Concept

William E. Boeing

Summary
William Edward Boeing (ˈboʊɪŋ; October 1, 1881 – September 28, 1956) was an American aviation pioneer who founded the Pacific Airplane Company in 1916, which a year later was renamed to Boeing, now the largest exporter in the United States by dollar value and among the largest aerospace manufacturers in the world. William Boeing's first design was the Boeing Model 1 (or B & W Seaplane), which first flew in June 1916, a month before the company was founded. He also helped create the United Aircraft and Transport Corporation (known as "United Airlines" today) in 1929 and served as its chairman. He received the Daniel Guggenheim Medal in 1934 and was posthumously inducted in to the National Aviation Hall of Fame in 1966, ten years after his death. William Boeing was born in Detroit, Michigan, to Marie M. Ortmann, from Vienna, Austria, and Wilhelm Böing (1846–1890) from Hohenlimburg, Germany. Wilhelm Böing emigrated to the United States in 1868 and initially worked as a laborer. His move to the United States was disliked by his father and he received no financial support. He later made a fortune from North Woods timber lands and iron ore mineral rights on the Mesabi Range of Minnesota, north of Lake Superior. In 1890, when William was eight, his father died of influenza and his mother soon moved to Europe. Marie enrolled William Jr. and his sister at Schools in Switzerland. He attended school in Vevey, Switzerland, and returned to the US for a year of prep school at St. Paul's School in Concord, New Hampshire near Boston. William Boeing's mother remarried in 1898 and moved to Virginia.
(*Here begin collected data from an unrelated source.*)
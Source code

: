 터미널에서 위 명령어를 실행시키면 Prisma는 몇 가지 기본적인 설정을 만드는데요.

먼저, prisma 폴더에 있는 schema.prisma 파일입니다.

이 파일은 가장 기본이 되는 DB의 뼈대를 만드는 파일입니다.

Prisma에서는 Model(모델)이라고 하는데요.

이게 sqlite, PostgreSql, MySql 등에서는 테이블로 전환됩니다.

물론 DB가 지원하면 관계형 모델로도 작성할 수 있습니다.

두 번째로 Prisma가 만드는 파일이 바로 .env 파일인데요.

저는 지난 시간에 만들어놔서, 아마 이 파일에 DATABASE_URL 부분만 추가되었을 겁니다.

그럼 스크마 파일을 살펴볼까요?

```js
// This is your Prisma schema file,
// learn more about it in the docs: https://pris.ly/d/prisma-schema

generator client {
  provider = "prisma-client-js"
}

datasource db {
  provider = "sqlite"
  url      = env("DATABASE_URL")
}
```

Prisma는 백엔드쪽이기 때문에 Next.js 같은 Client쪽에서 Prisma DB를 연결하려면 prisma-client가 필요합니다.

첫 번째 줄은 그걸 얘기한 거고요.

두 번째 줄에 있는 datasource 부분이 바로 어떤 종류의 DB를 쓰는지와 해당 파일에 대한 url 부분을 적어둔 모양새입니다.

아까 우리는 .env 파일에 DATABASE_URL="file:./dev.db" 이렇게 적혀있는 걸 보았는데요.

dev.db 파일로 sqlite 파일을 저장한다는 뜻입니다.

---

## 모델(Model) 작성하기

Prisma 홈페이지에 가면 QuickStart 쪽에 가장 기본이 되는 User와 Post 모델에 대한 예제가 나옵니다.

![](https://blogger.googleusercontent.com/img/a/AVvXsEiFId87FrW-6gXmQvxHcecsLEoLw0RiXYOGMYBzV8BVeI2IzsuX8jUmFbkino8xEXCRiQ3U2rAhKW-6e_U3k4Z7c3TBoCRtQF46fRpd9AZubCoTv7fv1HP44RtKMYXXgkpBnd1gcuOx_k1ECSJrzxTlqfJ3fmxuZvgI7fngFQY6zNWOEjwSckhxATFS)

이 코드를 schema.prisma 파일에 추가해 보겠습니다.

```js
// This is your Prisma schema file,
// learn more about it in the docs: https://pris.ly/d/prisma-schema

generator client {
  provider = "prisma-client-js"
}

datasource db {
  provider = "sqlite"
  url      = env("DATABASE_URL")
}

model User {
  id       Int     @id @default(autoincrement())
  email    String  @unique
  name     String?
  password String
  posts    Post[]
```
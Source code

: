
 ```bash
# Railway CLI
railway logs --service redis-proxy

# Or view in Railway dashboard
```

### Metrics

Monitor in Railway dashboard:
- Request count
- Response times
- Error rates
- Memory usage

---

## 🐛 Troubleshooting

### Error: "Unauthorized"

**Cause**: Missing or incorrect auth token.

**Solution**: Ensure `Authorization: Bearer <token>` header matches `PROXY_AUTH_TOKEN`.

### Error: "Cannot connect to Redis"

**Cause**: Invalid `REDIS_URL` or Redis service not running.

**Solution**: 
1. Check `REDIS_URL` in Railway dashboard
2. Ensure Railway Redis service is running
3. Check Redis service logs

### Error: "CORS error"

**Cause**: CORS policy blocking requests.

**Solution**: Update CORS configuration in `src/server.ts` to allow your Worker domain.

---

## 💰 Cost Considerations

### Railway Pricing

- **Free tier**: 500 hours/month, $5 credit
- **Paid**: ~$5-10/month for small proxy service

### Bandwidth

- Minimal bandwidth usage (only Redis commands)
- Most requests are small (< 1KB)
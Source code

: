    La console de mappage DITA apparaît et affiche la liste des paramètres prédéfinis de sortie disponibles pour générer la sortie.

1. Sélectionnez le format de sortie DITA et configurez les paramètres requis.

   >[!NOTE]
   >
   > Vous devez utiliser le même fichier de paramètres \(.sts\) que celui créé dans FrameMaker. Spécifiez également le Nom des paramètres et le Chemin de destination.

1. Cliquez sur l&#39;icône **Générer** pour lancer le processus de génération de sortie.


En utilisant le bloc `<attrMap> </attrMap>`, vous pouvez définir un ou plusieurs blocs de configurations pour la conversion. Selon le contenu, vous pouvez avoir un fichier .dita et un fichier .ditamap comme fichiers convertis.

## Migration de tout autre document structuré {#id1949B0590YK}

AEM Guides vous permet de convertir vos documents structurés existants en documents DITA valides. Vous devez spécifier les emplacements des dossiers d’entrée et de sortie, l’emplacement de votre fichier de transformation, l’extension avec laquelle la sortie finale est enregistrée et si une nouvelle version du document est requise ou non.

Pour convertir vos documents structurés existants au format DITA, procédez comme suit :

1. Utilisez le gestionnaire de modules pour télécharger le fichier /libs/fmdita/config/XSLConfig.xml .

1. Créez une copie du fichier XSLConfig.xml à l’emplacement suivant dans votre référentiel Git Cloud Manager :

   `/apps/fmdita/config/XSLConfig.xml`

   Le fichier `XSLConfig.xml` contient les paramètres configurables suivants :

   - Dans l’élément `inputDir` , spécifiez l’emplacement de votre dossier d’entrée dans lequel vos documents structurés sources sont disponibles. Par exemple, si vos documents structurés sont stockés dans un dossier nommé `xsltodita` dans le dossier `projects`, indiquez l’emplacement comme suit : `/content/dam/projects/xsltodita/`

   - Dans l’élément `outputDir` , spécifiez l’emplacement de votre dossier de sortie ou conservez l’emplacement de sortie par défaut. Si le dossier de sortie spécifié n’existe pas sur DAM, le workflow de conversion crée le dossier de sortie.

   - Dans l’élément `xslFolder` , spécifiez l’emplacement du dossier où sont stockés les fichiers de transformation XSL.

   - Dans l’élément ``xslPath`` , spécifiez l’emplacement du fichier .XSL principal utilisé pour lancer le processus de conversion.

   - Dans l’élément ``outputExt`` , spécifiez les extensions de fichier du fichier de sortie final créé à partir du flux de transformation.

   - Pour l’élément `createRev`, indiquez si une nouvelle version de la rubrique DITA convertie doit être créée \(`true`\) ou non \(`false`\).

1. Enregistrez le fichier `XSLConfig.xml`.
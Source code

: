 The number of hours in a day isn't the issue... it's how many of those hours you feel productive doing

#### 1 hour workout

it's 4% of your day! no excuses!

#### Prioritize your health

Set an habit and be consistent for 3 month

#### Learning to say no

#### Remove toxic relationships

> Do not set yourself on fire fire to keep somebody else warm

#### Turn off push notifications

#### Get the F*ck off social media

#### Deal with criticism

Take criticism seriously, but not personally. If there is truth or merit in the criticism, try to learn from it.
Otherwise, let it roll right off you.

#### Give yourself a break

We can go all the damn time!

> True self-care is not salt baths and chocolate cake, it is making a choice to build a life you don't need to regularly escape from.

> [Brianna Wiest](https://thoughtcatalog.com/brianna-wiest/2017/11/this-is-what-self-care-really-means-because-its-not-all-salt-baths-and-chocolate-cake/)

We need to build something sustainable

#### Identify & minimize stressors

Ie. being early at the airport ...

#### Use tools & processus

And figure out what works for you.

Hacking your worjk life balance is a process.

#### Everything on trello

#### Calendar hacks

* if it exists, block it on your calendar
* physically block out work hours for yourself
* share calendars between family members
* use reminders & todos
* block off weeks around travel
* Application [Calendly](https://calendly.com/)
He enrolled at Yale University in New Haven, Connecticut, dropping out in 1903 to go into the lumber business. Boeing moved to Hoquiam, Washington, in the Pacific Northwest. He was successful in the venture, in part by shipping lumber to the East Coast via the then-new Panama Canal, generating funds that he would later apply to a very different business. While president of Greenwood Timber Company, Boeing, who had experimented with boat design, traveled to Seattle.